Once you have read the records below, print them again exactly as they stand.
*** Opening of EXERCISE DATA ***
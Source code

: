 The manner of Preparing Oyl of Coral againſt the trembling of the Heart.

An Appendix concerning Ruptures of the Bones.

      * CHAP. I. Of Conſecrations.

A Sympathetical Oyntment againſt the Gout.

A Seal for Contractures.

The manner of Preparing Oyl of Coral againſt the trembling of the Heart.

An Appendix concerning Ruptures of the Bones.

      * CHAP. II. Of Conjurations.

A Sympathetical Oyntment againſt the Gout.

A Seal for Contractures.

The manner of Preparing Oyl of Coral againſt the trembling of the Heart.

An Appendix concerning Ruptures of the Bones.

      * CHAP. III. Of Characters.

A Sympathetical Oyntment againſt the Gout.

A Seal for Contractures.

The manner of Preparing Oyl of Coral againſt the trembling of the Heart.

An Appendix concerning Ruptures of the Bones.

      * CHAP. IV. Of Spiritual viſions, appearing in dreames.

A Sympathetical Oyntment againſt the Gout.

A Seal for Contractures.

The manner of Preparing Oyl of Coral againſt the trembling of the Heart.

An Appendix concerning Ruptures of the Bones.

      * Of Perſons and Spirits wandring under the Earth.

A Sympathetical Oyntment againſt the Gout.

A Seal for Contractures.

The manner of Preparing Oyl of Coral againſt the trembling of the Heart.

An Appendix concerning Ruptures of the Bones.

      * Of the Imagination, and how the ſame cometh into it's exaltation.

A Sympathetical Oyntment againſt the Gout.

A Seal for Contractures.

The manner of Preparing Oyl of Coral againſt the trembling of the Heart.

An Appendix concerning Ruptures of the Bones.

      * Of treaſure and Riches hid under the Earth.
*** Close of EXERCISE DATA ***
• [ANSWER]
Source code

: The manner of Preparing Oyl of Coral againſt the trembling of the Heart.

An Appendix concerning Ruptures of the Bones.

      * CHAP. I. Of Conſecrations.

A Sympathetical Oyntment againſt the Gout.

A Seal for Contractures.

The manner of Preparing Oyl of Coral againſt the trembling of the Heart.

An Appendix concerning Ruptures of the Bones.

      * CHAP. II. Of Conjurations.

A Sympathetical Oyntment againſt the Gout.

A Seal for Contractures.

The manner of Preparing Oyl of Coral againſt the trembling of the Heart.

An Appendix concerning Ruptures of the Bones.

      * CHAP. III. Of Characters.

A Sympathetical Oyntment againſt the Gout.

A Seal for Contractures.

The manner of Preparing Oyl of Coral againſt the trembling of the Heart.

An Appendix concerning Ruptures of the Bones.

      * CHAP. IV. Of Spiritual viſions, appearing in dreames.

A Sympathetical Oyntment againſt the Gout.

A Seal for Contractures.

The manner of Preparing Oyl of Coral againſt the trembling of the Heart.

An Appendix concerning Ruptures of the Bones.

      * Of Perſons and Spirits wandring under the Earth.

A Sympathetical Oyntment againſt the Gout.

A Seal for Contractures.

The manner of Preparing Oyl of Coral againſt the trembling of the Heart.

An Appendix concerning Ruptures of the Bones.

      * Of the Imagination, and how the ſame cometh into it's exaltation.

A Sympathetical Oyntment againſt the Gout.

A Seal for Contractures.

The manner of Preparing Oyl of Coral againſt the trembling of the Heart.

An Appendix concerning Ruptures of the Bones.

      * Of treaſure and Riches hid under the Earth.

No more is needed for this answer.